• Aim of the exercise:
Pictures do not belong in the copy. Return all of the entries exactly.

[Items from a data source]
=====

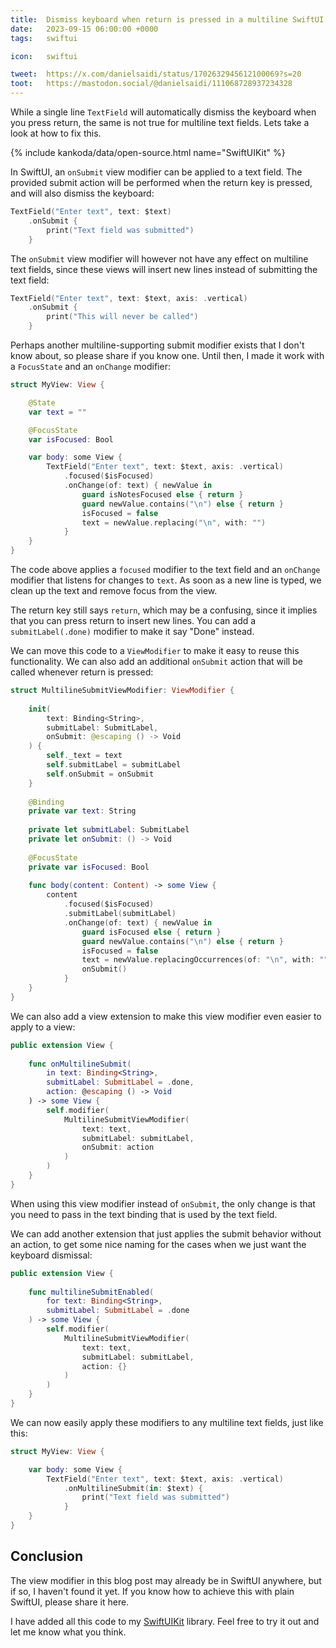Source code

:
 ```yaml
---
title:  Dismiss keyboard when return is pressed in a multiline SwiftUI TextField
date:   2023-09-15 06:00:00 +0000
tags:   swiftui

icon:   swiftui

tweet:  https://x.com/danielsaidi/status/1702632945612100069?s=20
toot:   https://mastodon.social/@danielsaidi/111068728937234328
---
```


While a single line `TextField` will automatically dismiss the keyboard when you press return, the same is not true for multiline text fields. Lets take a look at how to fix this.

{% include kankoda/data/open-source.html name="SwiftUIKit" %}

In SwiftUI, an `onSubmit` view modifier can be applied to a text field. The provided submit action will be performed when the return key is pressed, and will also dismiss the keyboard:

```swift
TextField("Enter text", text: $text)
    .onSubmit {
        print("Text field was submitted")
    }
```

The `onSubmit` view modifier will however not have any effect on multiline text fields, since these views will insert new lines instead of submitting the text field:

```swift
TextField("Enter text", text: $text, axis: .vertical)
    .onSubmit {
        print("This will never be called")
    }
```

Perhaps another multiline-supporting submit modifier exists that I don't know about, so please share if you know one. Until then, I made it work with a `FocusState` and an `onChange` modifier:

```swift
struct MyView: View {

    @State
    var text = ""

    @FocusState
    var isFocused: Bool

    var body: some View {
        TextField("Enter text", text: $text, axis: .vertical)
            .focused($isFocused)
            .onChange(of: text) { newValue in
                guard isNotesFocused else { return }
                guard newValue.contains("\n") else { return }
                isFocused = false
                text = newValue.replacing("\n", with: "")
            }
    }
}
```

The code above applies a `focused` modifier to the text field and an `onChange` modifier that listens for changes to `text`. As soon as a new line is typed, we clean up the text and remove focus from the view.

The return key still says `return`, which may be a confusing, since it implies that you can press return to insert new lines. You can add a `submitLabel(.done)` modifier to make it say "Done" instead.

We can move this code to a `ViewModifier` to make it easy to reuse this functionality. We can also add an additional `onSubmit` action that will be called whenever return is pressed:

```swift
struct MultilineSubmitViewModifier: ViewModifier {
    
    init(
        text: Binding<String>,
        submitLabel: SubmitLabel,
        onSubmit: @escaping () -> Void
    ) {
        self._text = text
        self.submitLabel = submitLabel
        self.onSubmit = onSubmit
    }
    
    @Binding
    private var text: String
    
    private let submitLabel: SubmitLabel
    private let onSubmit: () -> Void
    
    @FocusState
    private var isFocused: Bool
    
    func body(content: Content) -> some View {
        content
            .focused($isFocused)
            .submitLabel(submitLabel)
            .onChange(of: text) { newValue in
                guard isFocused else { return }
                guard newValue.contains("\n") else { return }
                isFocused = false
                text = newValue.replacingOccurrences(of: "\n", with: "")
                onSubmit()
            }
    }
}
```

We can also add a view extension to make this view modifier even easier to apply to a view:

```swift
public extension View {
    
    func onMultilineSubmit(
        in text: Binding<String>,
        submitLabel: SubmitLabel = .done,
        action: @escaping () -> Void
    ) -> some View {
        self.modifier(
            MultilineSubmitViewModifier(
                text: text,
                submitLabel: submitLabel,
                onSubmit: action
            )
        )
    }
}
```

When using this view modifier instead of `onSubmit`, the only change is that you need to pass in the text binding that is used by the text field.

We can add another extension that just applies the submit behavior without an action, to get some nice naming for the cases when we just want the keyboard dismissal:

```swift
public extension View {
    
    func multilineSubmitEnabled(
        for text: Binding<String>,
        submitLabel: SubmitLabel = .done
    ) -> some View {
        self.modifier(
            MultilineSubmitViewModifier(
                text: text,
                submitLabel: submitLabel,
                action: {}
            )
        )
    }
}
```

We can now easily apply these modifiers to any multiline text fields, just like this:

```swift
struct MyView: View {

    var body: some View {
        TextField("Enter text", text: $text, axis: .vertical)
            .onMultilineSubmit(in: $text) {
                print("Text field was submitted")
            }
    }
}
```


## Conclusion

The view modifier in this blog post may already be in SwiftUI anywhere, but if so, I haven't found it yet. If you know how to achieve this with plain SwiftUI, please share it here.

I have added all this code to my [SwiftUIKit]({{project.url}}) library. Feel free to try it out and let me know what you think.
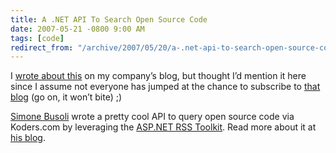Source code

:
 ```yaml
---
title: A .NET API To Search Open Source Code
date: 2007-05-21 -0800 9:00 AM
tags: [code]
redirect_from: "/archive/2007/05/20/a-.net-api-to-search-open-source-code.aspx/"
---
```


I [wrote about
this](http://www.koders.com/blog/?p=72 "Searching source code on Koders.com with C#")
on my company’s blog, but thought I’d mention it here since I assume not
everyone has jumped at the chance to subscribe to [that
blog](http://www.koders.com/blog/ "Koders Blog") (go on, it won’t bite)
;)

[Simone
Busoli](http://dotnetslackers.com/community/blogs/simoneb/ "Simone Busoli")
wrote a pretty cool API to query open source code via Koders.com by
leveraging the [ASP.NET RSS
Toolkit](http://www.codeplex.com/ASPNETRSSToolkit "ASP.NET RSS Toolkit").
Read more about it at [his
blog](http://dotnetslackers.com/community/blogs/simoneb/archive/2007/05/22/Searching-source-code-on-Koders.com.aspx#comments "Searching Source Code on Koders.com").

=====

• Solved problem:
Source code

:
 ```yaml
---
title:  Dismiss keyboard when return is pressed in a multiline SwiftUI TextField
date:   2023-09-15 06:00:00 +0000
tags:   swiftui

icon:   swiftui

tweet:  https://x.com/danielsaidi/status/1702632945612100069?s=20
toot:   https://mastodon.social/@danielsaidi/111068728937234328
---
```


While a single line `TextField` will automatically dismiss the keyboard when you press return, the same is not true for multiline text fields. Lets take a look at how to fix this.

{% include kankoda/data/open-source.html name="SwiftUIKit" %}

In SwiftUI, an `onSubmit` view modifier can be applied to a text field. The provided submit action will be performed when the return key is pressed, and will also dismiss the keyboard:

```swift
TextField("Enter text", text: $text)
    .onSubmit {
        print("Text field was submitted")
    }
```

The `onSubmit` view modifier will however not have any effect on multiline text fields, since these views will insert new lines instead of submitting the text field:

```swift
TextField("Enter text", text: $text, axis: .vertical)
    .onSubmit {
        print("This will never be called")
    }
```

Perhaps another multiline-supporting submit modifier exists that I don't know about, so please share if you know one. Until then, I made it work with a `FocusState` and an `onChange` modifier:

```swift
struct MyView: View {

    @State
    var text = ""

    @FocusState
    var isFocused: Bool

    var body: some View {
        TextField("Enter text", text: $text, axis: .vertical)
            .focused($isFocused)
            .onChange(of: text) { newValue in
                guard isNotesFocused else { return }
                guard newValue.contains("\n") else { return }
                isFocused = false
                text = newValue.replacing("\n", with: "")
            }
    }
}
```

The code above applies a `focused` modifier to the text field and an `onChange` modifier that listens for changes to `text`. As soon as a new line is typed, we clean up the text and remove focus from the view.

The return key still says `return`, which may be a confusing, since it implies that you can press return to insert new lines. You can add a `submitLabel(.done)` modifier to make it say "Done" instead.

We can move this code to a `ViewModifier` to make it easy to reuse this functionality. We can also add an additional `onSubmit` action that will be called whenever return is pressed:

```swift
struct MultilineSubmitViewModifier: ViewModifier {
    
    init(
        text: Binding<String>,
        submitLabel: SubmitLabel,
        onSubmit: @escaping () -> Void
    ) {
        self._text = text
        self.submitLabel = submitLabel
        self.onSubmit = onSubmit
    }
    
    @Binding
    private var text: String
    
    private let submitLabel: SubmitLabel
    private let onSubmit: () -> Void
    
    @FocusState
    private var isFocused: Bool
    
    func body(content: Content) -> some View {
        content
            .focused($isFocused)
            .submitLabel(submitLabel)
            .onChange(of: text) { newValue in
                guard isFocused else { return }
                guard newValue.contains("\n") else { return }
                isFocused = false
                text = newValue.replacingOccurrences(of: "\n", with: "")
                onSubmit()
            }
    }
}
```

We can also add a view extension to make this view modifier even easier to apply to a view:

```swift
public extension View {
    
    func onMultilineSubmit(
        in text: Binding<String>,
        submitLabel: SubmitLabel = .done,
        action: @escaping () -> Void
    ) -> some View {
        self.modifier(
            MultilineSubmitViewModifier(
                text: text,
                submitLabel: submitLabel,
                onSubmit: action
            )
        )
    }
}
```

When using this view modifier instead of `onSubmit`, the only change is that you need to pass in the text binding that is used by the text field.

We can add another extension that just applies the submit behavior without an action, to get some nice naming for the cases when we just want the keyboard dismissal:

```swift
public extension View {
    
    func multilineSubmitEnabled(
        for text: Binding<String>,
        submitLabel: SubmitLabel = .done
    ) -> some View {
        self.modifier(
            MultilineSubmitViewModifier(
                text: text,
                submitLabel: submitLabel,
                action: {}
            )
        )
    }
}
```

We can now easily apply these modifiers to any multiline text fields, just like this:

```swift
struct MyView: View {

    var body: some View {
        TextField("Enter text", text: $text, axis: .vertical)
            .onMultilineSubmit(in: $text) {
                print("Text field was submitted")
            }
    }
}
```


## Conclusion

The view modifier in this blog post may already be in SwiftUI anywhere, but if so, I haven't found it yet. If you know how to achieve this with plain SwiftUI, please share it here.

I have added all this code to my [SwiftUIKit]({{project.url}}) library. Feel free to try it out and let me know what you think.
Source code

:
 ```yaml
---
title: A .NET API To Search Open Source Code
date: 2007-05-21 -0800 9:00 AM
tags: [code]
redirect_from: "/archive/2007/05/20/a-.net-api-to-search-open-source-code.aspx/"
---
```


I [wrote about
this](http://www.koders.com/blog/?p=72 "Searching source code on Koders.com with C#")
on my company’s blog, but thought I’d mention it here since I assume not
everyone has jumped at the chance to subscribe to [that
blog](http://www.koders.com/blog/ "Koders Blog") (go on, it won’t bite)
;)

[Simone
Busoli](http://dotnetslackers.com/community/blogs/simoneb/ "Simone Busoli")
wrote a pretty cool API to query open source code via Koders.com by
leveraging the [ASP.NET RSS
Toolkit](http://www.codeplex.com/ASPNETRSSToolkit "ASP.NET RSS Toolkit").
Read more about it at [his
blog](http://dotnetslackers.com/community/blogs/simoneb/archive/2007/05/22/Searching-source-code-on-Koders.com.aspx#comments "Searching Source Code on Koders.com").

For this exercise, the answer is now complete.